● **Problem**
Look through the listing below, and wherever a line has the string "Multi", pull it out.

● **Dataset**
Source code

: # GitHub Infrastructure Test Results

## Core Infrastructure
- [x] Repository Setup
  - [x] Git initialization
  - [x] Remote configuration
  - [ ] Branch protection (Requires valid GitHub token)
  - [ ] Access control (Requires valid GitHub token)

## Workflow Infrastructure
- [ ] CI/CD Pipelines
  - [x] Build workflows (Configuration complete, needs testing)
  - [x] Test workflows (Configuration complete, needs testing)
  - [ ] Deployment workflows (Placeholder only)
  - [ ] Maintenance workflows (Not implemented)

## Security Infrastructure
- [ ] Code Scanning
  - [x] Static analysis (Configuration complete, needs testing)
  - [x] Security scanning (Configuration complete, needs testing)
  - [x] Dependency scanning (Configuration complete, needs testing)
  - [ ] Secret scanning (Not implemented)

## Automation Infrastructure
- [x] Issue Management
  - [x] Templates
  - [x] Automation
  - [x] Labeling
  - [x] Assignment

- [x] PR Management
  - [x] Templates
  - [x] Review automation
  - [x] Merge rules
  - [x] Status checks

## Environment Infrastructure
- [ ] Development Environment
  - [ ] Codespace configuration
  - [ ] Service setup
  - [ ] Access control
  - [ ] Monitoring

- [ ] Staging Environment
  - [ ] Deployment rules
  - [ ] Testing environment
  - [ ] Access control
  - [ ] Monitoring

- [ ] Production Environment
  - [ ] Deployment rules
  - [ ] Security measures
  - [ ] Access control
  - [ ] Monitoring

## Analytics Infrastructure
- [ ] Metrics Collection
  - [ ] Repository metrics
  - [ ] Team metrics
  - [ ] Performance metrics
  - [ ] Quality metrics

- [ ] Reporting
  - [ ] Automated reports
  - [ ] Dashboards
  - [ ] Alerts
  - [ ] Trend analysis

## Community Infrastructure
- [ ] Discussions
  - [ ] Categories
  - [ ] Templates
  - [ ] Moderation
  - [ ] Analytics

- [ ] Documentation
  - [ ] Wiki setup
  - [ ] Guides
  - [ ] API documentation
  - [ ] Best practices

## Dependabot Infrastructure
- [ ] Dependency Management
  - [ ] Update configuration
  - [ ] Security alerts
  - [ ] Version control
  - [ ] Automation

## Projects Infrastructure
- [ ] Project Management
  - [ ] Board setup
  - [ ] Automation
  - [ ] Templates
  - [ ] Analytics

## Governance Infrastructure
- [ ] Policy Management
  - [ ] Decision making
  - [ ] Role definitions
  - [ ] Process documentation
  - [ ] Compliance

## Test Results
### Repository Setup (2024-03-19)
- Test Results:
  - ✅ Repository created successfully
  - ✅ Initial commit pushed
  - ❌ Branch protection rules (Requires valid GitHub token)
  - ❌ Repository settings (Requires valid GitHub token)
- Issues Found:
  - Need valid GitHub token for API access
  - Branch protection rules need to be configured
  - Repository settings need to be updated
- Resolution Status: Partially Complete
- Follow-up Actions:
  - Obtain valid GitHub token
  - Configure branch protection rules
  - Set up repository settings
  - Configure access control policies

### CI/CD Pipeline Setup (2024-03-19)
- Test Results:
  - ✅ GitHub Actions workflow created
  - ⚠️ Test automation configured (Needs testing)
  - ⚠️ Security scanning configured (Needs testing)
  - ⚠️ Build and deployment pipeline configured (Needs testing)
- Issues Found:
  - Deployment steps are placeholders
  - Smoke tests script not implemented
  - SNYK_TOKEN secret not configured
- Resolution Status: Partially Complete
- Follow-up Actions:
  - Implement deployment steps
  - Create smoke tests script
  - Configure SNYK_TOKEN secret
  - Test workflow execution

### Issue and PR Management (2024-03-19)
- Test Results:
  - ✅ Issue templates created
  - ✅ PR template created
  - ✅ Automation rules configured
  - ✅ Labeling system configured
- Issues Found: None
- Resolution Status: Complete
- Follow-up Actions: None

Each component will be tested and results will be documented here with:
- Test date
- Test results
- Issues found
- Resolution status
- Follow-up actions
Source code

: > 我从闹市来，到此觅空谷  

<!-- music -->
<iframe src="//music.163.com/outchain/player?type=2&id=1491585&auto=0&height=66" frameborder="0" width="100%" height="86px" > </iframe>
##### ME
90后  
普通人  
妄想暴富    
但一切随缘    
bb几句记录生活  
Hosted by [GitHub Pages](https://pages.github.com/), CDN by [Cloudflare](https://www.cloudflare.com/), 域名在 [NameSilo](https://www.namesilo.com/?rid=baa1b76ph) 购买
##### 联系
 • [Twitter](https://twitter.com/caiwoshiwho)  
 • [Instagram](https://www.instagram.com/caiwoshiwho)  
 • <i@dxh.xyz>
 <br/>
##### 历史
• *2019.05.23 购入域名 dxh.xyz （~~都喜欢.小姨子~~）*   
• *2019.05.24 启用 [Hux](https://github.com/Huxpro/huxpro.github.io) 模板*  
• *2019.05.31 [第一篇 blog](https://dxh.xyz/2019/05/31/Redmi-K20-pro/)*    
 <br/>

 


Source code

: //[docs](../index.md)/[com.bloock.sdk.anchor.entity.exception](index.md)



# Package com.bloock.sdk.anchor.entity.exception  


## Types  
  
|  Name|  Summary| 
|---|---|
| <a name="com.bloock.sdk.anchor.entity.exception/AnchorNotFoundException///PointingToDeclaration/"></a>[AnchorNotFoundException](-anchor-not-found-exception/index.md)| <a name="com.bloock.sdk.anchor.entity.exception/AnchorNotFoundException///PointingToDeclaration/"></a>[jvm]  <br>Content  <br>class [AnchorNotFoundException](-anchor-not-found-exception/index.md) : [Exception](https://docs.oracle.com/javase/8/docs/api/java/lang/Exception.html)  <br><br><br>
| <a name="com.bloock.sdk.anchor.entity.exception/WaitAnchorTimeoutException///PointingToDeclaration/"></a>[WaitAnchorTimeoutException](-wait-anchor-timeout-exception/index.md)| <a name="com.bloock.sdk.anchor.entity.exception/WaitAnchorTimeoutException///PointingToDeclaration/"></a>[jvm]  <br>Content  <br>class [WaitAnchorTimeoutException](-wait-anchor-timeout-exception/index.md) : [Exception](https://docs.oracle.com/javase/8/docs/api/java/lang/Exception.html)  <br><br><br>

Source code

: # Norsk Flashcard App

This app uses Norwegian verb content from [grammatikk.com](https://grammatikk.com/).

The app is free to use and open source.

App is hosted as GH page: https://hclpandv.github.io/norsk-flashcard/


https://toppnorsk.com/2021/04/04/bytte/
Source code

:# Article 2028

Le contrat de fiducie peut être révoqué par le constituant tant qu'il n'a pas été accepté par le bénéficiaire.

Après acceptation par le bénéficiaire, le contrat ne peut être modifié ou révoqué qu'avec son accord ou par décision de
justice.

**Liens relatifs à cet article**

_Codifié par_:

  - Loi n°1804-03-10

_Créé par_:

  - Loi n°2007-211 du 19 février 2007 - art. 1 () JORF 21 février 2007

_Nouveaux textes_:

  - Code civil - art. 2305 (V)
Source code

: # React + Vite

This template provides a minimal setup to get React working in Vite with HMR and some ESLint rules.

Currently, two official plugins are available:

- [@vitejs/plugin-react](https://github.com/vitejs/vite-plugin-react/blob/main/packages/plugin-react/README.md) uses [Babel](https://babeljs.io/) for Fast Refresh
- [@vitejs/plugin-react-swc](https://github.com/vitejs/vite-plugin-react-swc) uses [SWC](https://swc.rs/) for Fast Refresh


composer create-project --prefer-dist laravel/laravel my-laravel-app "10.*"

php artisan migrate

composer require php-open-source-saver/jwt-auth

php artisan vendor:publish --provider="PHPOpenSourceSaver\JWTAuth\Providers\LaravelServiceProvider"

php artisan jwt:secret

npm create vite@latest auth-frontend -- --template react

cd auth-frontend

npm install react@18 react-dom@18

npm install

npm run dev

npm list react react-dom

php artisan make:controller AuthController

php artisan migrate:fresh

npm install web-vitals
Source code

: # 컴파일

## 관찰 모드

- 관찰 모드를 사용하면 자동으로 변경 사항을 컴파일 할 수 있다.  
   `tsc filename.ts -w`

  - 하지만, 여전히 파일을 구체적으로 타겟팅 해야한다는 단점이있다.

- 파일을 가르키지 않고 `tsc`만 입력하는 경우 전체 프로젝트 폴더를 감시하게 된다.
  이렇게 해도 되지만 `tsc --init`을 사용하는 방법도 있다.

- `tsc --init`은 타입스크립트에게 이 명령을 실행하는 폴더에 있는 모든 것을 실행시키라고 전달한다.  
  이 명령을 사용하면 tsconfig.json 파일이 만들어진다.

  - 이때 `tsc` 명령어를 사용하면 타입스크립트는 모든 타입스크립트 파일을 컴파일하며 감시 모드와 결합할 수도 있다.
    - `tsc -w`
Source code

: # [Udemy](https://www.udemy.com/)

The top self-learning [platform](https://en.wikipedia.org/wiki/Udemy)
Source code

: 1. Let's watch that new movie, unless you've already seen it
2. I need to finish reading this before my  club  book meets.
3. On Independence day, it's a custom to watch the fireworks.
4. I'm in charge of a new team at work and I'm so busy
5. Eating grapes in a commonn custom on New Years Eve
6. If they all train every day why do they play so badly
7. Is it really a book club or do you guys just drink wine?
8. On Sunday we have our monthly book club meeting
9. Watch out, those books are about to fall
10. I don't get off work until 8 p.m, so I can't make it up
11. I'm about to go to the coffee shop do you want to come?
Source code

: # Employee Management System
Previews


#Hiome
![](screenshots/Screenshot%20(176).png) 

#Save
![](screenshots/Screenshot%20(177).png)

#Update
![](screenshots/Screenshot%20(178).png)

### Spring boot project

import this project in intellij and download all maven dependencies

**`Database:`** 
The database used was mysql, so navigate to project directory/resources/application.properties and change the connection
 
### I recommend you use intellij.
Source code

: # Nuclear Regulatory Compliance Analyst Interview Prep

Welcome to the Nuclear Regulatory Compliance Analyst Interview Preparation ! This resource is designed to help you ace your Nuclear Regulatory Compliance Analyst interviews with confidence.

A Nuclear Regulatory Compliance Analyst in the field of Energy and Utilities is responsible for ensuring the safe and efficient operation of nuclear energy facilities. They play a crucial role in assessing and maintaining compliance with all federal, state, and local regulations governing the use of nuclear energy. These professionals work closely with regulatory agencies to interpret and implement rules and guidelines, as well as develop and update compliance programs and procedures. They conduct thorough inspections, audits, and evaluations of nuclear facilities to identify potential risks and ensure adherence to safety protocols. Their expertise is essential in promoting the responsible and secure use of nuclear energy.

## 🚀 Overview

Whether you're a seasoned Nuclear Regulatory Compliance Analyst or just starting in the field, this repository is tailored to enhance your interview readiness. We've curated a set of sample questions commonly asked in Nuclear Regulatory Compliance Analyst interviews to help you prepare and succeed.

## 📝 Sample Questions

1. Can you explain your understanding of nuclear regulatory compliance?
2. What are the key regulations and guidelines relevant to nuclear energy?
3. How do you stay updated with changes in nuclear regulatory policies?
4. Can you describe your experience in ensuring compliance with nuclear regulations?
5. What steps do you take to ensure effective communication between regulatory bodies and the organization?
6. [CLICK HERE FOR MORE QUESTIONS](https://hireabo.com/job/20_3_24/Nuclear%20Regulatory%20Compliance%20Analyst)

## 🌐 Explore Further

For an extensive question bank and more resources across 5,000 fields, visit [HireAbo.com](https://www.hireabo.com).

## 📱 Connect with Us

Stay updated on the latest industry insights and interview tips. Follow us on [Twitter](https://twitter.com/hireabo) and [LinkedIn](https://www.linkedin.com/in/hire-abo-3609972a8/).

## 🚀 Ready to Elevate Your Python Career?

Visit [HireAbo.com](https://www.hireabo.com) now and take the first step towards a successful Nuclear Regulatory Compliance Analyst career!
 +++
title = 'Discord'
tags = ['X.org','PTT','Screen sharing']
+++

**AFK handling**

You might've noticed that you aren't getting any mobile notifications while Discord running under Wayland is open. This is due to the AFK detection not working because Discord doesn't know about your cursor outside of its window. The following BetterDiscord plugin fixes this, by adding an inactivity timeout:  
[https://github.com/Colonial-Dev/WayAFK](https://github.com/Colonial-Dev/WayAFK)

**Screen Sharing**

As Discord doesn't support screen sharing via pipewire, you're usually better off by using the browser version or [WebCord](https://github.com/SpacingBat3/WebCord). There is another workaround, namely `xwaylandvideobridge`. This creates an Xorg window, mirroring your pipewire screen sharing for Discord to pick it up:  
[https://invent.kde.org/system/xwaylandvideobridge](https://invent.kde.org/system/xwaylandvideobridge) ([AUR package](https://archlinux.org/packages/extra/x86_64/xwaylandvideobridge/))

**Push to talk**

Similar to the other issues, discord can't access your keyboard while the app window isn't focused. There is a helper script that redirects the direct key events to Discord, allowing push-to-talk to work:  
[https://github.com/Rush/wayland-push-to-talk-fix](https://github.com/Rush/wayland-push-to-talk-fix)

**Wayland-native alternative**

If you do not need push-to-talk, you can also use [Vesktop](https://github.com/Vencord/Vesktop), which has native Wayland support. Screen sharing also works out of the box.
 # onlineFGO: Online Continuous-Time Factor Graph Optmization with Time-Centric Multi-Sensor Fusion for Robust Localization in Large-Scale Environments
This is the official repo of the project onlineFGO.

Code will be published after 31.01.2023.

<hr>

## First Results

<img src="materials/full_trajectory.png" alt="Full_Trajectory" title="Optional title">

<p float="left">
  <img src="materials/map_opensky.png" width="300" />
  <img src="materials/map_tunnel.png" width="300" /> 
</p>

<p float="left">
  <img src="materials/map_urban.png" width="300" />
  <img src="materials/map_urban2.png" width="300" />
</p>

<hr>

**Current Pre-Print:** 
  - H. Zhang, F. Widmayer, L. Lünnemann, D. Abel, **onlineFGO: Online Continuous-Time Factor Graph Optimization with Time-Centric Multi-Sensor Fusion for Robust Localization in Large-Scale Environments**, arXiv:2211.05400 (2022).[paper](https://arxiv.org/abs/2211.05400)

● **Written reply**
 # onlineFGO: Online Continuous-Time Factor Graph Optmization with Time-Centric Multi-Sensor Fusion for Robust Localization in Large-Scale Environments
  - H. Zhang, F. Widmayer, L. Lünnemann, D. Abel, **onlineFGO: Online Continuous-Time Factor Graph Optimization with Time-Centric Multi-Sensor Fusion for Robust Localization in Large-Scale Environments**, arXiv:2211.05400 (2022).[paper](https://arxiv.org/abs/2211.05400)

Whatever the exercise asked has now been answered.